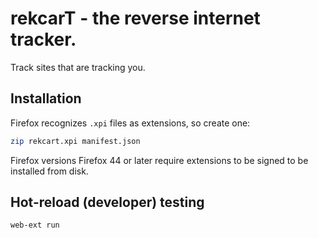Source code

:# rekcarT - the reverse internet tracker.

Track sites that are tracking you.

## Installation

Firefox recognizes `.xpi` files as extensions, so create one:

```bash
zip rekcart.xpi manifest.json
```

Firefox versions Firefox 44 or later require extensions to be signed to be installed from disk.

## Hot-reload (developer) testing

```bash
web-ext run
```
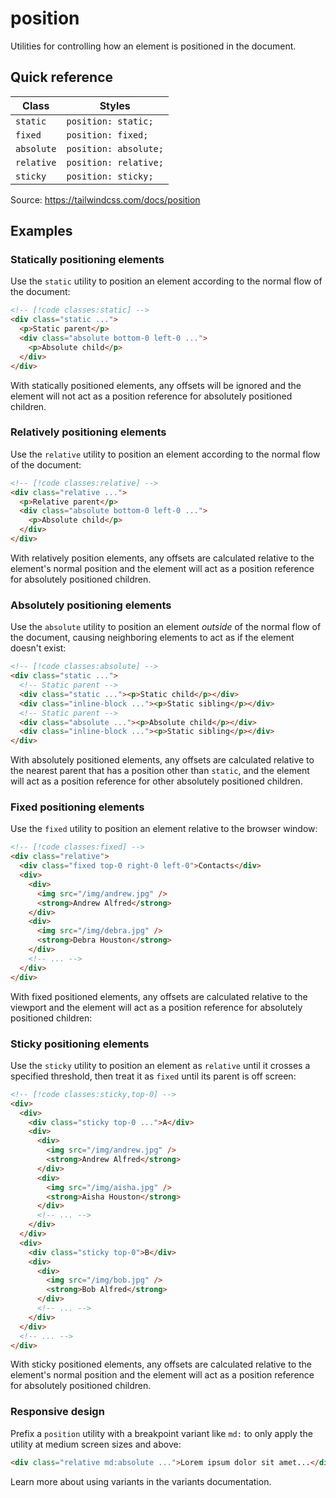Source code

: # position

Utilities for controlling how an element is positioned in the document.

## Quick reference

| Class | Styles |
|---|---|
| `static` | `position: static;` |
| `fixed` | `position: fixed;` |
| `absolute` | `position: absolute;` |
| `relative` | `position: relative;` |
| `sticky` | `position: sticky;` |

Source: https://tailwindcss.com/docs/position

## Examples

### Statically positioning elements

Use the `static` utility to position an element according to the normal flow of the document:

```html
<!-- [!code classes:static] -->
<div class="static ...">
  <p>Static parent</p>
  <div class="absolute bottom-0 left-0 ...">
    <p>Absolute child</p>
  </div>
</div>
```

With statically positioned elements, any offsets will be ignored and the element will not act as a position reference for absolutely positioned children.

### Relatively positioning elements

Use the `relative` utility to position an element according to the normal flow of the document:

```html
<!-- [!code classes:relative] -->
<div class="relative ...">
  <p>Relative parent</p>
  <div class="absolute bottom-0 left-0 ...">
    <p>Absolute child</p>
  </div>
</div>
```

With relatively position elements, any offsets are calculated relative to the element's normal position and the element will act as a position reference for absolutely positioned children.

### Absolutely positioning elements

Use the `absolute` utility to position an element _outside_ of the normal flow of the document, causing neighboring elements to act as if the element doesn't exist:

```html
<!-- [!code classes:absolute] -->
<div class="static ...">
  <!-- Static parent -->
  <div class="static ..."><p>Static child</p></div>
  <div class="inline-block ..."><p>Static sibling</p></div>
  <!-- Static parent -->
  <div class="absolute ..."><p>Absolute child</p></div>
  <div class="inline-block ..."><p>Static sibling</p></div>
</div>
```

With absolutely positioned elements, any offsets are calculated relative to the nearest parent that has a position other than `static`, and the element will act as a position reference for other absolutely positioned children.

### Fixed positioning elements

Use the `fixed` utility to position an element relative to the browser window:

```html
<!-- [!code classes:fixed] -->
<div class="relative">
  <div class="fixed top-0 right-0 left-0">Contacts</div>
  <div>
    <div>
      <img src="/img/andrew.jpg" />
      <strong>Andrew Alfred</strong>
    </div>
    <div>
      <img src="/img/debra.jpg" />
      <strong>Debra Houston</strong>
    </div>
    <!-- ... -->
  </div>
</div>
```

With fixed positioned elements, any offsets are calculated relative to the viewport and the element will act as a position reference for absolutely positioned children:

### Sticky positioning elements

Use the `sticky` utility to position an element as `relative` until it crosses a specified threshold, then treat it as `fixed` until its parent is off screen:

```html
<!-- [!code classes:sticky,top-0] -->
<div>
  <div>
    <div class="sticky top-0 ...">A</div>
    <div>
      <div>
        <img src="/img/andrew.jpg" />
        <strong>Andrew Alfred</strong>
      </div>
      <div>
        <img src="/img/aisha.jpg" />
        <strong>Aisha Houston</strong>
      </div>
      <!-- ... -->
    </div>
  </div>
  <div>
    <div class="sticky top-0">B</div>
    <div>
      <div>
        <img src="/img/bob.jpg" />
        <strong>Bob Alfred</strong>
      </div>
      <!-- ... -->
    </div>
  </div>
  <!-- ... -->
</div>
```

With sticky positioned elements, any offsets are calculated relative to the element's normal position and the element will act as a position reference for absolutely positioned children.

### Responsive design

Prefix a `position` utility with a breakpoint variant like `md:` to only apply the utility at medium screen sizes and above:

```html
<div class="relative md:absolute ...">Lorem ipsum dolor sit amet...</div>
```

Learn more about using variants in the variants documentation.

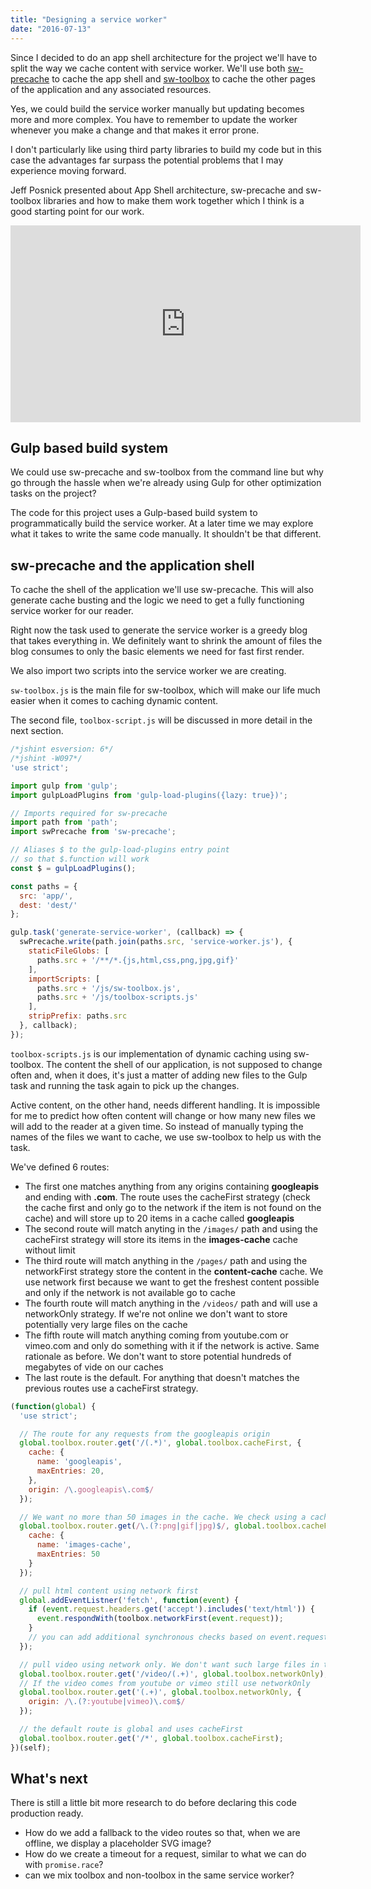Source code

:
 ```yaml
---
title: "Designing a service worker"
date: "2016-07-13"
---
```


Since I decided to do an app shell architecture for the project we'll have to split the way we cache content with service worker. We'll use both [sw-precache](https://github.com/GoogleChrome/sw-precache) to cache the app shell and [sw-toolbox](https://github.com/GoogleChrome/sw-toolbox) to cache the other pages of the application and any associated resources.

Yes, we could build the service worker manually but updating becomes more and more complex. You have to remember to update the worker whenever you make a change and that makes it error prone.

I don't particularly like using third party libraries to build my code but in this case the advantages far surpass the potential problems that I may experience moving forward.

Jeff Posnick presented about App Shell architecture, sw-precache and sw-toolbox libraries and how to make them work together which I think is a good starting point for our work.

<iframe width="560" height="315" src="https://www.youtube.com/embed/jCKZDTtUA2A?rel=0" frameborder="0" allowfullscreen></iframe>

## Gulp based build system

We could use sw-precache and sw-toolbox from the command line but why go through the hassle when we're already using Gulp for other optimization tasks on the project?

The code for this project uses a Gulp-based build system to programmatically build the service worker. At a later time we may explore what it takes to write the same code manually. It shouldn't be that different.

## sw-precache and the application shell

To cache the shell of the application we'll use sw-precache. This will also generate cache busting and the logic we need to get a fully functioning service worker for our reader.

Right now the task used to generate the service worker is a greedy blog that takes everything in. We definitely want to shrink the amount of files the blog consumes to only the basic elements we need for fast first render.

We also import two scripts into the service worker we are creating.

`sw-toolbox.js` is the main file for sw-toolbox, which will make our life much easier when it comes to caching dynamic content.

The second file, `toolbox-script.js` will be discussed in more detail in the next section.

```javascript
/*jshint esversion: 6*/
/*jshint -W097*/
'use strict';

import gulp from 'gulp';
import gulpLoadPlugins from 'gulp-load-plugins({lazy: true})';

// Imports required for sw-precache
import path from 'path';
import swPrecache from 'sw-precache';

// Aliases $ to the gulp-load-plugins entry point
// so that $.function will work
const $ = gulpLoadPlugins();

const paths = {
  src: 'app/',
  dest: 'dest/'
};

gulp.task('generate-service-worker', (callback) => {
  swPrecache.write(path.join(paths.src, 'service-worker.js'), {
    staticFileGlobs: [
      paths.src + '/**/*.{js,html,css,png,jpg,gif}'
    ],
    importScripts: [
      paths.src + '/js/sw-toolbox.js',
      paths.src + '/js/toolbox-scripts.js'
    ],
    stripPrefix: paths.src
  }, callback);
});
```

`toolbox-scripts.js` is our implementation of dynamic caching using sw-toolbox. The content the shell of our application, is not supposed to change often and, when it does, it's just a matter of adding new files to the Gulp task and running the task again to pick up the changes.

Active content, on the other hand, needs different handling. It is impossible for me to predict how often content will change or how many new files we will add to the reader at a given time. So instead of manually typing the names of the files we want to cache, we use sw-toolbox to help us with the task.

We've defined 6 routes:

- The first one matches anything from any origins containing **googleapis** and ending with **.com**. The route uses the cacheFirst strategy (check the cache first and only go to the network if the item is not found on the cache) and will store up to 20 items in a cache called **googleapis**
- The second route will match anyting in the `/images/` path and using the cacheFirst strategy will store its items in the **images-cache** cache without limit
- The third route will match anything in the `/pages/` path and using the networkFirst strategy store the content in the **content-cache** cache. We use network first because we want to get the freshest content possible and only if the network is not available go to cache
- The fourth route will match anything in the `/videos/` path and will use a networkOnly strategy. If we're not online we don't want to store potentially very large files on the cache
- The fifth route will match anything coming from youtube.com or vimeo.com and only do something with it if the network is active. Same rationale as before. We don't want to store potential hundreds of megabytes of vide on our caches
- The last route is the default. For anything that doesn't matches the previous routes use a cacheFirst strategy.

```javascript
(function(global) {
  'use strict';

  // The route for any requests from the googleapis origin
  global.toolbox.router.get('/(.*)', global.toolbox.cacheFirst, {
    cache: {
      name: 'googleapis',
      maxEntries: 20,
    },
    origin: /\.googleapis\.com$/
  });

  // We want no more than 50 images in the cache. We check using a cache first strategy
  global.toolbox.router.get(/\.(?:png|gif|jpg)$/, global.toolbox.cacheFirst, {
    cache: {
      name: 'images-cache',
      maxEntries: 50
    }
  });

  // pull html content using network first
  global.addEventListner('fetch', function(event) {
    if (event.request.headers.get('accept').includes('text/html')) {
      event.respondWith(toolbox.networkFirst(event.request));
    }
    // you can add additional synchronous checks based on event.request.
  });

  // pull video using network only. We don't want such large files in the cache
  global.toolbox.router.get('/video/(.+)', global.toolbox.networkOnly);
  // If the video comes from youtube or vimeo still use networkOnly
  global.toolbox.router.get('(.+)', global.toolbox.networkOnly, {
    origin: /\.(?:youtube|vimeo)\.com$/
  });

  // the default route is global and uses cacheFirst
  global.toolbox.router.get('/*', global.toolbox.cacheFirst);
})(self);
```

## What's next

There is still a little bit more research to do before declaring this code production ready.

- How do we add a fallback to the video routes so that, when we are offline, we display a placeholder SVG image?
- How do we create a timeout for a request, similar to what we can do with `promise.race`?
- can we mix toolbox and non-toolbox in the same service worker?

-*-*-

Go through the material and copy each line in which the word "project" occurs.

Since I decided to do an app shell architecture for the project we'll have to split the way we cache content with service worker. We'll use both [sw-precache](https://github.com/GoogleChrome/sw-precache) to cache the app shell and [sw-toolbox](https://github.com/GoogleChrome/sw-toolbox) to cache the other pages of the application and any associated resources.
We could use sw-precache and sw-toolbox from the command line but why go through the hassle when we're already using Gulp for other optimization tasks on the project?
The code for this project uses a Gulp-based build system to programmatically build the service worker. At a later time we may explore what it takes to write the same code manually. It shouldn't be that different.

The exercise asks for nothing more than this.